Drug companies can invest anywhere from a few hundred million dollars to more than $2 billion to bring a new medicine or vaccine to the U.S. market. That hefty cost is accompanied by an extremely lengthy development process — points the industry has often stressed during debates with lawmakers over how to cut lofty drug prices for consumers. 

It takes at least 10 years on average for a new drug to reach the marketplace after its initial discovery, according to PhRMA, the primary lobbying arm of the pharmaceutical industry. Clinical trials alone take six to seven years on average. 

Yet the likelihood of a drug coming out on the other side of the FDA's rigorous review process is less than 12%, PhRMA estimated.

Paul Hastings, the CEO of Nkarta Therapeutics, acknowledged that seeking drug approval is a grueling process that often ends in rejection. The biotechnology company works to advance the development of cell therapies for cancer. 

But Hastings said biopharma companies still respect the FDA when the agency turns down their drugs. He noted that the approval process is "fully vetted" and "robust." 

Hastings was among the biopharma executives who first issued the open letter.

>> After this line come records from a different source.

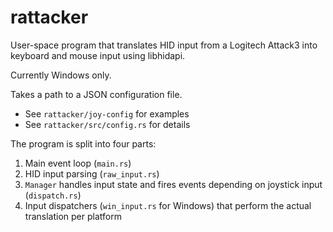 # rattacker

User-space program that translates HID input from a Logitech Attack3 into keyboard and mouse input using libhidapi.

Currently Windows only.

Takes a path to a JSON configuration file.
* See `rattacker/joy-config` for examples
* See `rattacker/src/config.rs` for details

The program is split into four parts:
1. Main event loop (`main.rs`)
2. HID input parsing (`raw_input.rs`)
3. `Manager` handles input state and fires events depending on joystick input (`dispatch.rs`)
4. Input dispatchers (`win_input.rs` for Windows) that perform the actual translation per platform
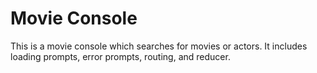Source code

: # Movie Console

This is a movie console which searches for movies or actors. It includes loading prompts, error prompts, routing, and reducer.
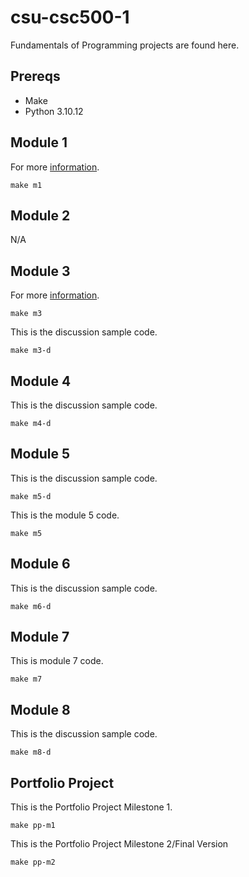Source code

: # csu-csc500-1

Fundamentals of Programming projects are found here.

## Prereqs

- Make
- Python 3.10.12

## Module 1

For more [information](./module-1/README.md).

`make m1`

## Module 2

N/A

## Module 3

For more [information](./module-3/README.md).

`make m3`

This is the discussion sample code.

`make m3-d`

## Module 4

This is the discussion sample code.

`make m4-d`

## Module 5

This is the discussion sample code.

`make m5-d`

This is the module 5 code.

`make m5`

## Module 6

This is the discussion sample code.

`make m6-d`

## Module 7

This is module 7 code.

`make m7`

## Module 8

This is the discussion sample code.

`make m8-d`

## Portfolio Project

This is the Portfolio Project Milestone 1.

`make pp-m1`

This is the Portfolio Project Milestone 2/Final Version

`make pp-m2`
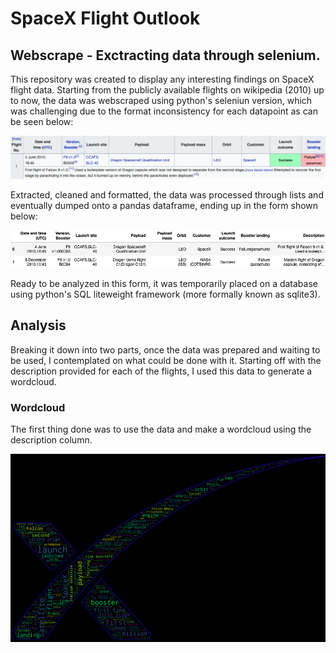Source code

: # SpaceX Flight Outlook

## Webscrape - Exctracting data through selenium.

This repository was created to display any interesting findings on SpaceX flight data. Starting from the publicly available flights on wikipedia (2010) up to now, the data was webscraped using python's seleniun version, which was challenging due to the format inconsistency for each datapoint as can be seen below:

<p align="center">
  <img src="https://github.com/lherna/spacex_flights/blob/main/images/spacex_screenshot_short.png" title="spacex_table">
</p>

Extracted, cleaned and formatted, the data was processed through lists and eventually dumped onto a pandas dataframe, ending up in the form shown below:

<p align="center">
  <img src="https://github.com/lherna/spacex_flights/blob/main/images/dataframe_spacex_short.png" title="spacex_dataframe">
</p>

Ready to be analyzed in this form, it was temporarily placed on a database using python's SQL liteweight framework (more formally known as sqlite3).

## Analysis 

Breaking it down into two parts, once the data was prepared and waiting to be used, I contemplated on what could be done with it. Starting off with the description provided for each of the flights, I used this data to generate a wordcloud.

### Wordcloud

The first thing done was to use the data and make a wordcloud using the description column.

<p align="center">
  <img src="https://github.com/lherna/spacex_flights/blob/main/images/spacex_wordcloud.png", title="spacex_wordcloud">
</p>
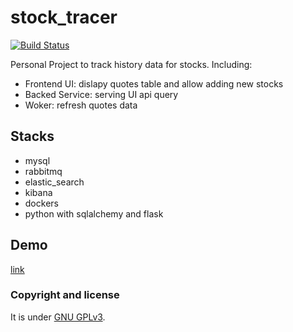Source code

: # stock_tracer
[![Build Status](https://travis-ci.org/ning-yang/stock_tracer.svg?branch=master)](https://travis-ci.org/ning-yang/stock_tracer)

Personal Project to track history data for stocks. Including:
- Frontend UI: dislapy quotes table and allow adding new stocks
- Backed Service: serving UI api query
- Woker: refresh quotes data 

## Stacks
- mysql
- rabbitmq
- elastic_search
- kibana
- dockers
- python with sqlalchemy and flask

## Demo
[link](http://stock.ningy.me)

### Copyright and license

It is under [GNU GPLv3](/LICENSE).

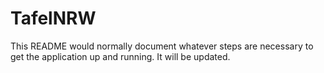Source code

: # TafelNRW

This README would normally document whatever steps are necessary to get the
application up and running. It will be updated.

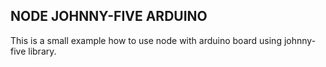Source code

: ## NODE JOHNNY-FIVE ARDUINO

This is a small example how to use node with arduino board using johnny-five library.
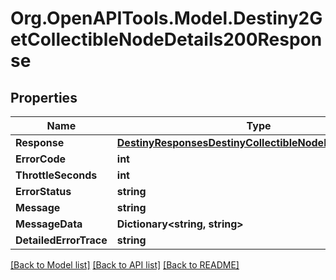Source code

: # Org.OpenAPITools.Model.Destiny2GetCollectibleNodeDetails200Response

## Properties

Name | Type | Description | Notes
------------ | ------------- | ------------- | -------------
**Response** | [**DestinyResponsesDestinyCollectibleNodeDetailResponse**](DestinyResponsesDestinyCollectibleNodeDetailResponse.md) |  | [optional] 
**ErrorCode** | **int** |  | [optional] 
**ThrottleSeconds** | **int** |  | [optional] 
**ErrorStatus** | **string** |  | [optional] 
**Message** | **string** |  | [optional] 
**MessageData** | **Dictionary&lt;string, string&gt;** |  | [optional] 
**DetailedErrorTrace** | **string** |  | [optional] 

[[Back to Model list]](../README.md#documentation-for-models) [[Back to API list]](../README.md#documentation-for-api-endpoints) [[Back to README]](../README.md)

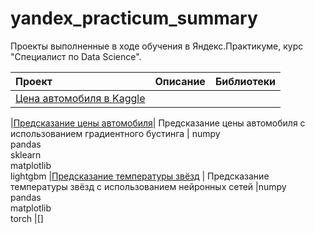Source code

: # yandex_practicum_summary
 Проекты выполненные в ходе обучения в Яндекс.Практикуме, курс "Специалист по Data Science".

| Проект                      |  Описание                           | Библиотеки  |
|:----------------------------|:-----------------------------------:|------------:|  
|[Цена автомобиля в Kaggle](/)

|[Предсказание цены автомобиля](/19_car_price)| Предсказание цены автомобиля с использованием градиентного бустинга | numpy <br> pandas <br>sklearn<br>matplotlib<br>lightgbm 
|[Предсказание температуры звёзд](/23_temperature_of_stars) | Предсказание температуры звёзд с использованием нейронных сетей |numpy
<br> pandas <br> matplotlib <br> torch 
|[] 
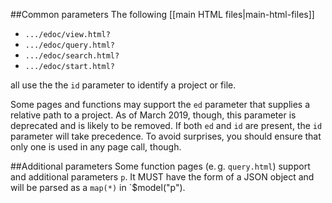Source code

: ##Common parameters
The following [[main HTML files|main-html-files]]

- `.../edoc/view.html?`
- `.../edoc/query.html?`
- `.../edoc/search.html?`
- `.../edoc/start.html?`

all use the the `id` parameter to identify a project or file.

Some pages and functions may support the `ed` parameter that supplies a relative path to a project. As of March 2019, though, this parameter is deprecated and is likely to be removed. If both `ed` and `id` are present, the `id` parameter will take precedence. To avoid surprises, you should ensure that only one is used in any page call, though.

##Additional parameters
Some function pages (e. g. `query.html`) support and additional parameters `p`. It MUST have the form of a JSON object
and will be parsed as a `map(*)` in `$model("p").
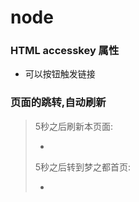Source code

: # node
### HTML accesskey 属性
- 可以按钮触发链接

### 页面的跳转,自动刷新
> 5秒之后刷新本页面:
> - <meta http-equiv="refresh" content="5" />
> 5秒之后转到梦之都首页:
> - <meta http-equiv="refresh" content="5; url=http://www.dreamdu.com/" /> 
>
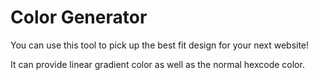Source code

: # Color Generator

You can use this tool to pick up the best fit design for your next website!

It can provide linear gradient color as well as the normal hexcode color.
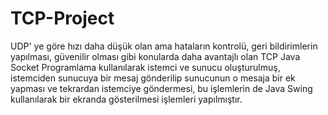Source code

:# TCP-Project
UDP' ye göre hızı daha düşük olan ama hataların kontrolü, geri bildirimlerin yapılması, güvenilir olması gibi konularda daha avantajlı olan TCP Java Socket Programlama kullanılarak istemci ve sunucu oluşturulmuş, istemciden sunucuya bir mesaj gönderilip sunucunun o mesaja bir ek yapması ve tekrardan istemciye göndermesi, bu işlemlerin de Java Swing kullanılarak bir ekranda gösterilmesi işlemleri yapılmıştır.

He said the industry is "going to have trouble" if Kacsmaryk's ruling is ultimately upheld. 

"If a non-scientific, politically motivated state judge can overturn a regulatory process of assessing the safety and efficacy of a drug, that will affect how people will look at investing in this industry versus other industries where you don't have people making these kinds of politically motivated judgements," Hastings told CNBC. "It could be disastrous." 

But Hastings said he believes the FDA could prevail in the legal fight, which he said could take time and more action from the biopharma industry. 

"It will definitely take the 500 signatures, the amicus briefs challenging this," he said. "We will continue to be relentless about this because at the end of the day, what is right is right, what is wrong is wrong. We will continue to fight to ensure patients get access to lifesaving medicines."

ReCode Therapeutics CEO Shehnaaz Suliman, who issued the open letter alongside Hastings, highlighted the "unprecedented show of support and galvanizing of an entire industry" around Kacsmaryk's challenge of the FDA's approval. Pfizer-backed ReCode is a genetic medicines company that specializes in mRNA and gene correction therapeutics. 

Suliman offered a more hopeful take on how the legal fight could affect biopharma innovation. 

"It may have the opposite effect, which is to even further embolden people to invest in innovation to stand by FDA authority and to continue to funnel funds into the innovation ecosystem," she said.